16. A method for encoding two or more input audio object signals,
wherein each of the two or more input audio object signals
comprises a plurality of time-domain signal samples, wherein the
method comprises: transforming the plurality of time-domain signal
samples to acquire a plurality of subbands comprising a plurality
of subband samples, determining a plurality of analysis windows,
wherein each of the analysis windows comprises a plurality of
subband samples of one of the plurality of subbands, wherein each
of the analysis windows comprises a window length indicating the
number of subband samples of said analysis window, wherein
determining the plurality of analysis windows is conducted so that
the window length of each of the analysis windows depends on a
signal property of at least one of the two or more input audio
object signals, transforming the plurality of subband samples of
each analysis window of the plurality of analysis windows depending
on the window length of said analysis window to acquire transformed
signal samples, and determining parametric side information
depending on the transformed signal samples.
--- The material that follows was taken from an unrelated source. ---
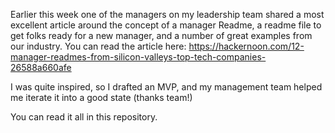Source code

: Earlier this week one of the managers on my leadership team shared a most excellent article around the concept of a manager Readme, a readme file to get folks ready for a new manager, and a number of great examples from our industry. You can read the article here: https://hackernoon.com/12-manager-readmes-from-silicon-valleys-top-tech-companies-26588a660afe

I was quite inspired, so I drafted an MVP, and my management team helped me iterate it into a good state (thanks team!)  

You can read it all in this repository.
17. A computer program for implementing the method of claim 13 when
being executed on a computer or signal processor.
18. A computer program for implementing the method of claim 14 when
being executed on a computer or signal processor.
19. A computer program for implementing the method of claim 15 when
being executed on a computer or signal processor.
20. A computer program for implementing the method of claim 16 when
being executed on a computer or signal processor.
Description
CROSS-REFERENCE TO RELATED APPLICATIONS
[0001] This application is a continuation of copending
International Application No. PCT/EP2013/070551, filed Oct. 2,
2013, which is incorporated herein by reference in its entirety,
and additionally claims priority from U.S. Provisional Application
No. 61/710,133, filed Oct. 5, 2012, and from European Application
No. 13167481.4, filed May 13, 2013, which are also incorporated
herein by reference in their entirety.
BACKGROUND OF THE INVENTION
[0002] The present invention relates to audio signal encoding,
audio signal decoding and audio signal processing, and, in
particular, to an encoder, a decoder and methods for backward
compatible dynamic adaption of time/frequency resolution in
spatial-audio-object-coding (SAOC).
[0003] In modern digital audio systems, it is a major trend to
allow for audio-object related modifications of the transmitted
content on the receiver side. These modifications include gain
modifications of selected parts of the audio signal and/or spatial
re-positioning of dedicated audio objects in case of multi-channel
playback via spatially distributed speakers. This may be achieved
by individually delivering different parts of the audio content to
the different speakers.
[0004] In other words, in the art of audio processing, audio
transmission, and audio storage, there is an increasing desire to
allow for user interaction on object-oriented audio content
playback and also a demand to utilize the extended possibilities of
multi-channel playback to individually render audio contents or
parts thereof in order to improve the hearing impression. By this,
the usage of multi-channel audio content brings along significant
improvements for the user. For example, a three-dimensional hearing
impression can be obtained, which brings along an improved user
satisfaction in entertainment applications. However, multi-channel
audio content is also useful in professional environments, for
example, in telephone conferencing applications, because the talker
intelligibility can be improved by using a multi-channel audio
playback. Another possible application is to offer to a listener of
a musical piece to individually adjust playback level and/or
spatial position of different parts (also termed as "audio
objects") or tracks, such as a vocal part or different instruments.
The user may perform such an adjustment for reasons of personal
taste, for easier transcribing one or more part(s) from the musical
piece, educational purposes, karaoke, rehearsal, etc.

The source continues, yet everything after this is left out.